Road Safety News
 

20mph plans move forward in Chester and Edinburgh

Friday 8th January 2016

Chester and Cheshire West Council has approved plans to roll out mandatory 20mph limits for most residential roads throughout the borough.

Discussed at a cabinet meeting on 6 January, the approval means that the council can implement 20mph limits on residential roads where mean speeds are currently less than 24mph and around schools where the mean speed is currently less than 30mph.

Last September, road safety charity Brake issued a call for the removal of “unnecessary barriers” faced by local councils in implementing 20mph speed limits.

The Chester and Cheshire West Council meeting also commissioned a report detailing which areas would benefit the most from the revised speed limit while also approving a change to consultation requirements in a bid to streamline the process for introduction of 20mph limits.

Rod King MBE, founder of 20’s plenty, who attended the meeting, said: “The decision waived the previous red tape and administrative overhead which had historically been imposed on communities and now the council is taking direct responsibility for the setting of 20mph limits.

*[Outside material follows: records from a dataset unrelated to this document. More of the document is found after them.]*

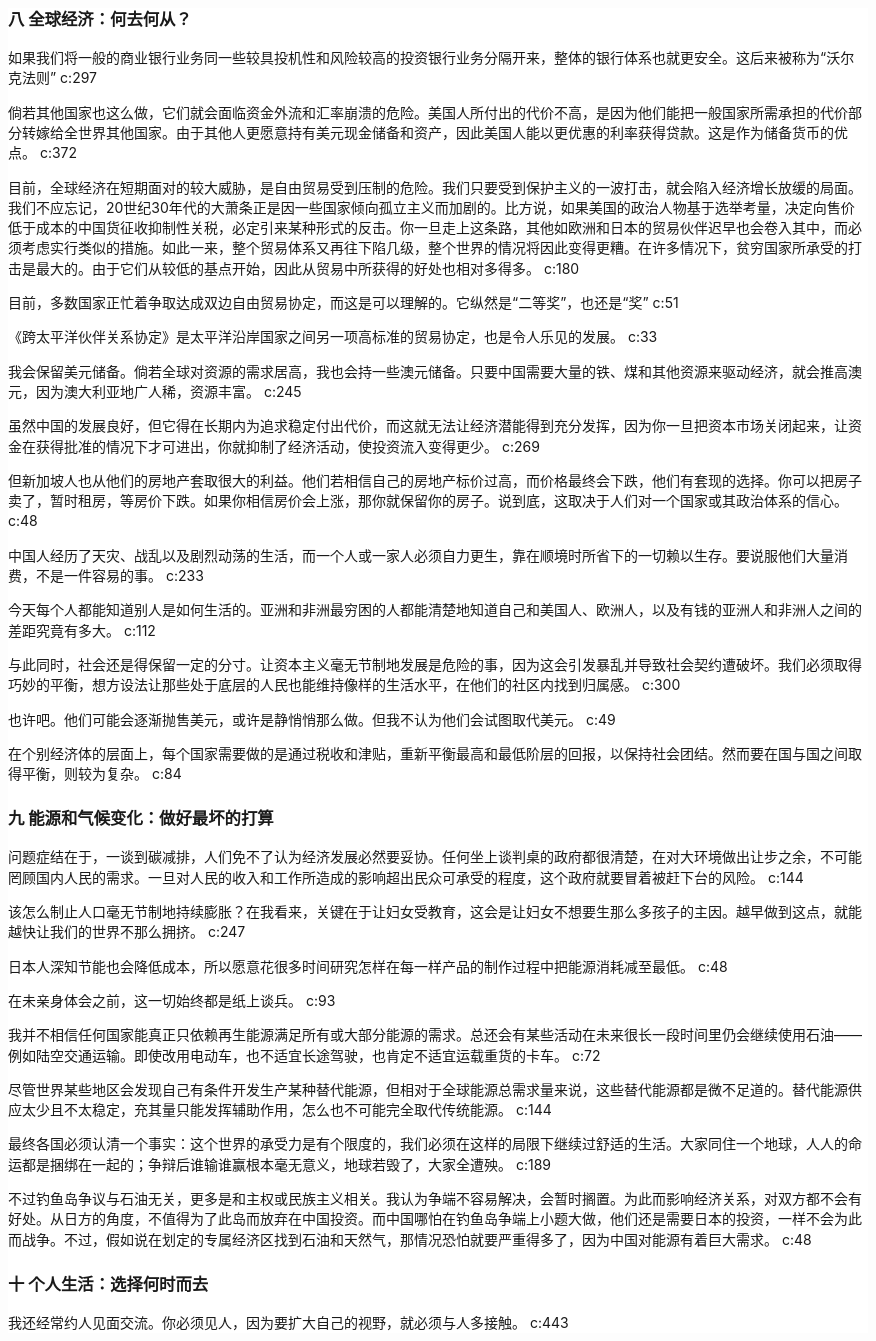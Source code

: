 ### 八 全球经济：何去何从？

如果我们将一般的商业银行业务同一些较具投机性和风险较高的投资银行业务分隔开来，整体的银行体系也就更安全。这后来被称为“沃尔克法则” c:297

倘若其他国家也这么做，它们就会面临资金外流和汇率崩溃的危险。美国人所付出的代价不高，是因为他们能把一般国家所需承担的代价部分转嫁给全世界其他国家。由于其他人更愿意持有美元现金储备和资产，因此美国人能以更优惠的利率获得贷款。这是作为储备货币的优点。 c:372

目前，全球经济在短期面对的较大威胁，是自由贸易受到压制的危险。我们只要受到保护主义的一波打击，就会陷入经济增长放缓的局面。我们不应忘记，20世纪30年代的大萧条正是因一些国家倾向孤立主义而加剧的。比方说，如果美国的政治人物基于选举考量，决定向售价低于成本的中国货征收抑制性关税，必定引来某种形式的反击。你一旦走上这条路，其他如欧洲和日本的贸易伙伴迟早也会卷入其中，而必须考虑实行类似的措施。如此一来，整个贸易体系又再往下陷几级，整个世界的情况将因此变得更糟。在许多情况下，贫穷国家所承受的打击是最大的。由于它们从较低的基点开始，因此从贸易中所获得的好处也相对多得多。 c:180

目前，多数国家正忙着争取达成双边自由贸易协定，而这是可以理解的。它纵然是“二等奖”，也还是“奖” c:51

《跨太平洋伙伴关系协定》是太平洋沿岸国家之间另一项高标准的贸易协定，也是令人乐见的发展。 c:33

我会保留美元储备。倘若全球对资源的需求居高，我也会持一些澳元储备。只要中国需要大量的铁、煤和其他资源来驱动经济，就会推高澳元，因为澳大利亚地广人稀，资源丰富。 c:245

虽然中国的发展良好，但它得在长期内为追求稳定付出代价，而这就无法让经济潜能得到充分发挥，因为你一旦把资本市场关闭起来，让资金在获得批准的情况下才可进出，你就抑制了经济活动，使投资流入变得更少。 c:269

但新加坡人也从他们的房地产套取很大的利益。他们若相信自己的房地产标价过高，而价格最终会下跌，他们有套现的选择。你可以把房子卖了，暂时租房，等房价下跌。如果你相信房价会上涨，那你就保留你的房子。说到底，这取决于人们对一个国家或其政治体系的信心。 c:48

中国人经历了天灾、战乱以及剧烈动荡的生活，而一个人或一家人必须自力更生，靠在顺境时所省下的一切赖以生存。要说服他们大量消费，不是一件容易的事。 c:233

今天每个人都能知道别人是如何生活的。亚洲和非洲最穷困的人都能清楚地知道自己和美国人、欧洲人，以及有钱的亚洲人和非洲人之间的差距究竟有多大。 c:112

与此同时，社会还是得保留一定的分寸。让资本主义毫无节制地发展是危险的事，因为这会引发暴乱并导致社会契约遭破坏。我们必须取得巧妙的平衡，想方设法让那些处于底层的人民也能维持像样的生活水平，在他们的社区内找到归属感。 c:300

也许吧。他们可能会逐渐抛售美元，或许是静悄悄那么做。但我不认为他们会试图取代美元。 c:49

在个别经济体的层面上，每个国家需要做的是通过税收和津贴，重新平衡最高和最低阶层的回报，以保持社会团结。然而要在国与国之间取得平衡，则较为复杂。 c:84

### 九 能源和气候变化：做好最坏的打算

问题症结在于，一谈到碳减排，人们免不了认为经济发展必然要妥协。任何坐上谈判桌的政府都很清楚，在对大环境做出让步之余，不可能罔顾国内人民的需求。一旦对人民的收入和工作所造成的影响超出民众可承受的程度，这个政府就要冒着被赶下台的风险。 c:144

该怎么制止人口毫无节制地持续膨胀？在我看来，关键在于让妇女受教育，这会是让妇女不想要生那么多孩子的主因。越早做到这点，就能越快让我们的世界不那么拥挤。 c:247

日本人深知节能也会降低成本，所以愿意花很多时间研究怎样在每一样产品的制作过程中把能源消耗减至最低。 c:48

在未亲身体会之前，这一切始终都是纸上谈兵。 c:93

我并不相信任何国家能真正只依赖再生能源满足所有或大部分能源的需求。总还会有某些活动在未来很长一段时间里仍会继续使用石油——例如陆空交通运输。即使改用电动车，也不适宜长途驾驶，也肯定不适宜运载重货的卡车。 c:72

尽管世界某些地区会发现自己有条件开发生产某种替代能源，但相对于全球能源总需求量来说，这些替代能源都是微不足道的。替代能源供应太少且不太稳定，充其量只能发挥辅助作用，怎么也不可能完全取代传统能源。 c:144

最终各国必须认清一个事实：这个世界的承受力是有个限度的，我们必须在这样的局限下继续过舒适的生活。大家同住一个地球，人人的命运都是捆绑在一起的；争辩后谁输谁赢根本毫无意义，地球若毁了，大家全遭殃。 c:189

不过钓鱼岛争议与石油无关，更多是和主权或民族主义相关。我认为争端不容易解决，会暂时搁置。为此而影响经济关系，对双方都不会有好处。从日方的角度，不值得为了此岛而放弃在中国投资。而中国哪怕在钓鱼岛争端上小题大做，他们还是需要日本的投资，一样不会为此而战争。不过，假如说在划定的专属经济区找到石油和天然气，那情况恐怕就要严重得多了，因为中国对能源有着巨大需求。 c:48

### 十 个人生活：选择何时而去

我还经常约人见面交流。你必须见人，因为要扩大自己的视野，就必须与人多接触。 c:443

“This decision adds Chester and Cheshire West to the growing number of traffic authorities with distributed communities that are seeing wide-area 20mph limits as a cost-effective and important measure to increase liveability, access, active travel and air quality in communities.”

On 7 January it was also announced that the first stage of a plan to introduce 20mph speed limits across roads in Edinburgh will begin in July.

The £2.2m project covers much of the city centre, from Queen Street to the Meadows and when completed, will eventually cover 80% of the Scottish capital's roads.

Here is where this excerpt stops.